▶ **Aim of the task**
Keep to one stretch of the data below, the lines from the one with "## Project Overview" up to and including the one with "- *ToolAgent* (agents/tools.py): Executes", and return that stretch exactly.
*** Data shown ***
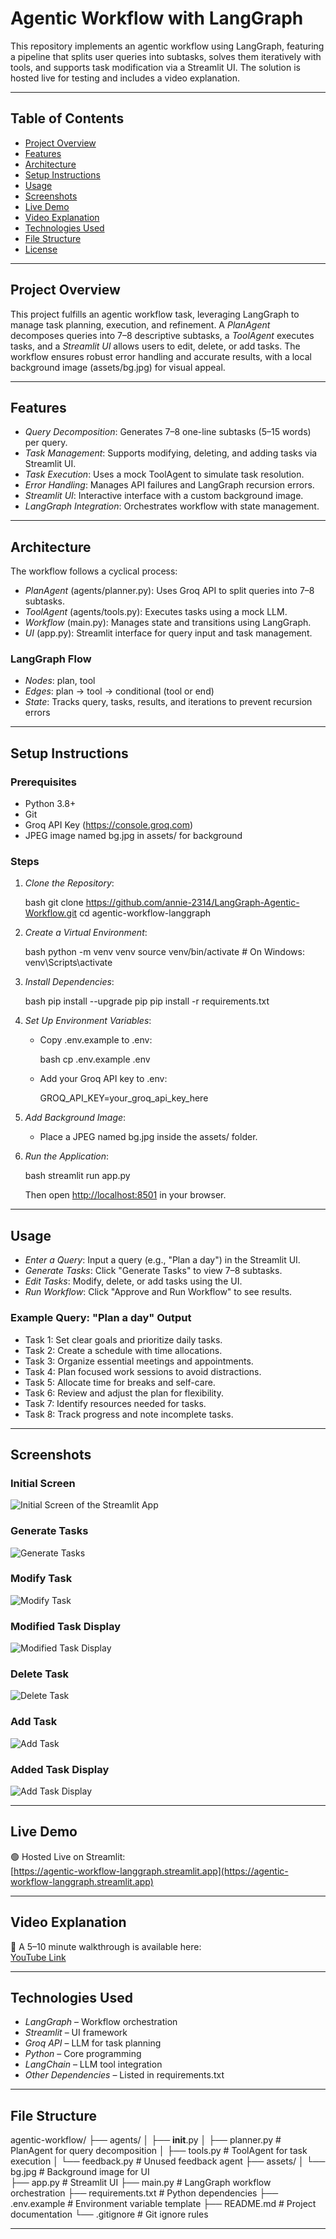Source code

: # Agentic Workflow with LangGraph

This repository implements an agentic workflow using LangGraph, featuring a pipeline that splits user queries into subtasks, solves them iteratively with tools, and supports task modification via a Streamlit UI. The solution is hosted live for testing and includes a video explanation.

---

## Table of Contents

- [Project Overview](#project-overview)
- [Features](#features)
- [Architecture](#architecture)
- [Setup Instructions](#setup-instructions)
- [Usage](#usage)
- [Screenshots](#screenshots)
- [Live Demo](#live-demo)
- [Video Explanation](#video-explanation)
- [Technologies Used](#technologies-used)
- [File Structure](#file-structure)
- [License](#license)

---

## Project Overview

This project fulfills an agentic workflow task, leveraging LangGraph to manage task planning, execution, and refinement. A *PlanAgent* decomposes queries into 7–8 descriptive subtasks, a *ToolAgent* executes tasks, and a *Streamlit UI* allows users to edit, delete, or add tasks. The workflow ensures robust error handling and accurate results, with a local background image (assets/bg.jpg) for visual appeal.

---

## Features

- *Query Decomposition*: Generates 7–8 one-line subtasks (5–15 words) per query.
- *Task Management*: Supports modifying, deleting, and adding tasks via Streamlit UI.
- *Task Execution*: Uses a mock ToolAgent to simulate task resolution.
- *Error Handling*: Manages API failures and LangGraph recursion errors.
- *Streamlit UI*: Interactive interface with a custom background image.
- *LangGraph Integration*: Orchestrates workflow with state management.

---

## Architecture

The workflow follows a cyclical process:

- *PlanAgent* (agents/planner.py): Uses Groq API to split queries into 7–8 subtasks.
- *ToolAgent* (agents/tools.py): Executes tasks using a mock LLM.
- *Workflow* (main.py): Manages state and transitions using LangGraph.
- *UI* (app.py): Streamlit interface for query input and task management.

### LangGraph Flow

- *Nodes*: plan, tool
- *Edges*: plan → tool → conditional (tool or end)
- *State*: Tracks query, tasks, results, and iterations to prevent recursion errors

---

## Setup Instructions

### Prerequisites

- Python 3.8+
- Git
- Groq API Key (https://console.groq.com)
- JPEG image named bg.jpg in assets/ for background

### Steps

1. *Clone the Repository*:

   bash
   git clone https://github.com/annie-2314/LangGraph-Agentic-Workflow.git
   cd agentic-workflow-langgraph
   

2. *Create a Virtual Environment*:

   bash
   python -m venv venv
   source venv/bin/activate   # On Windows: venv\Scripts\activate
   

3. *Install Dependencies*:

   bash
   pip install --upgrade pip
   pip install -r requirements.txt
   

4. *Set Up Environment Variables*:

   - Copy .env.example to .env:

     bash
     cp .env.example .env
     

   - Add your Groq API key to .env:

     
     GROQ_API_KEY=your_groq_api_key_here
     

5. *Add Background Image*:

   - Place a JPEG named bg.jpg inside the assets/ folder.

6. *Run the Application*:

   bash
   streamlit run app.py
   

   Then open [http://localhost:8501](http://localhost:8501) in your browser.

---

## Usage

- *Enter a Query*: Input a query (e.g., "Plan a day") in the Streamlit UI.
- *Generate Tasks*: Click "Generate Tasks" to view 7–8 subtasks.
- *Edit Tasks*: Modify, delete, or add tasks using the UI.
- *Run Workflow*: Click "Approve and Run Workflow" to see results.

### Example Query: "Plan a day" Output

- Task 1: Set clear goals and prioritize daily tasks.
- Task 2: Create a schedule with time allocations.
- Task 3: Organize essential meetings and appointments.
- Task 4: Plan focused work sessions to avoid distractions.
- Task 5: Allocate time for breaks and self-care.
- Task 6: Review and adjust the plan for flexibility.
- Task 7: Identify resources needed for tasks.
- Task 8: Track progress and note incomplete tasks.

---

## Screenshots

### Initial Screen

![Initial Screen of the Streamlit App](assets/1st%20web%20page.png)

### Generate Tasks

![Generate Tasks](assets/query%20and%20gen%20tasks.png)

### Modify Task

![Modify Task](assets/modify%20task.png)

### Modified Task Display

![Modified Task Display](assets/show%20modification.png)

### Delete Task

![Delete Task](assets/del%20task%20showing.png)

### Add Task

![Add Task](assets/add%20task%206.png)

### Added Task Display

![Add Task Display](assets/show%20added%20task.png)

---

## Live Demo

🟢 Hosted Live on Streamlit:  
[https://agentic-workflow-langgraph.streamlit.app](https://agentic-workflow-langgraph.streamlit.app)

---

## Video Explanation

🎥 A 5–10 minute walkthrough is available here:  
[YouTube Link](https://www.google.com/search?q=Your-Video-Link-Here)

---

## Technologies Used

- *LangGraph* – Workflow orchestration
- *Streamlit* – UI framework
- *Groq API* – LLM for task planning
- *Python* – Core programming
- *LangChain* – LLM tool integration
- *Other Dependencies* – Listed in requirements.txt

---

## File Structure


agentic-workflow/
├── agents/
│   ├── __init__.py
│   ├── planner.py          # PlanAgent for query decomposition
│   ├── tools.py            # ToolAgent for task execution
│   └── feedback.py         # Unused feedback agent
├── assets/
│   └── bg.jpg              # Background image for UI   
├── app.py                  # Streamlit UI
├── main.py                 # LangGraph workflow orchestration
├── requirements.txt        # Python dependencies
├── .env.example            # Environment variable template
├── README.md               # Project documentation
└── .gitignore              # Git ignore rules


---

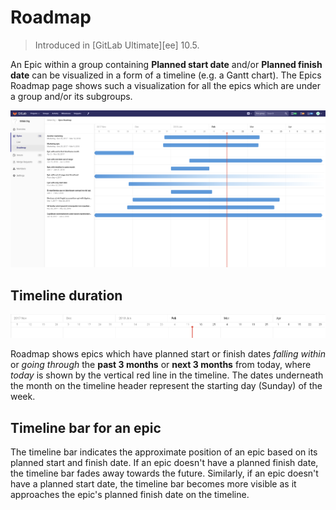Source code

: # Roadmap

> Introduced in [GitLab Ultimate][ee] 10.5.

An Epic within a group containing **Planned start date** and/or **Planned finish date**
can be visualized in a form of a timeline (e.g. a Gantt chart). The Epics Roadmap page
shows such a visualization for all the epics which are under a group and/or its subgroups.

![roadmap view](img/roadmap_view.png)

## Timeline duration

![roadmap timeline](img/roadmap_timeline.png)

Roadmap shows epics which have planned start or finish dates _falling within_ or
_going through_ the **past 3 months** or **next 3 months** from today, where _today_
is shown by the vertical red line in the timeline. The dates underneath the month on
the timeline header represent the starting day (Sunday) of the week.

## Timeline bar for an epic

The timeline bar indicates the approximate position of an epic based on its planned start
and finish date. If an epic doesn't have a planned finish date, the timeline bar fades
away towards the future. Similarly, if an epic doesn't have a planned start date, the
timeline bar becomes more visible as it approaches the epic's planned finish date on the
timeline.
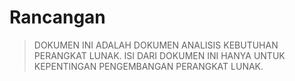 # Rancangan

> DOKUMEN INI ADALAH DOKUMEN ANALISIS KEBUTUHAN PERANGKAT LUNAK.
> ISI DARI DOKUMEN INI HANYA UNTUK KEPENTINGAN PENGEMBANGAN PERANGKAT LUNAK.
*** End of Data shown ***
▶ **Written solution**
## Project Overview

This project fulfills an agentic workflow task, leveraging LangGraph to manage task planning, execution, and refinement. A *PlanAgent* decomposes queries into 7–8 descriptive subtasks, a *ToolAgent* executes tasks, and a *Streamlit UI* allows users to edit, delete, or add tasks. The workflow ensures robust error handling and accurate results, with a local background image (assets/bg.jpg) for visual appeal.

---

## Features

- *Query Decomposition*: Generates 7–8 one-line subtasks (5–15 words) per query.
- *Task Management*: Supports modifying, deleting, and adding tasks via Streamlit UI.
- *Task Execution*: Uses a mock ToolAgent to simulate task resolution.
- *Error Handling*: Manages API failures and LangGraph recursion errors.
- *Streamlit UI*: Interactive interface with a custom background image.
- *LangGraph Integration*: Orchestrates workflow with state management.

---

## Architecture

The workflow follows a cyclical process:

- *PlanAgent* (agents/planner.py): Uses Groq API to split queries into 7–8 subtasks.
- *ToolAgent* (agents/tools.py): Executes tasks using a mock LLM.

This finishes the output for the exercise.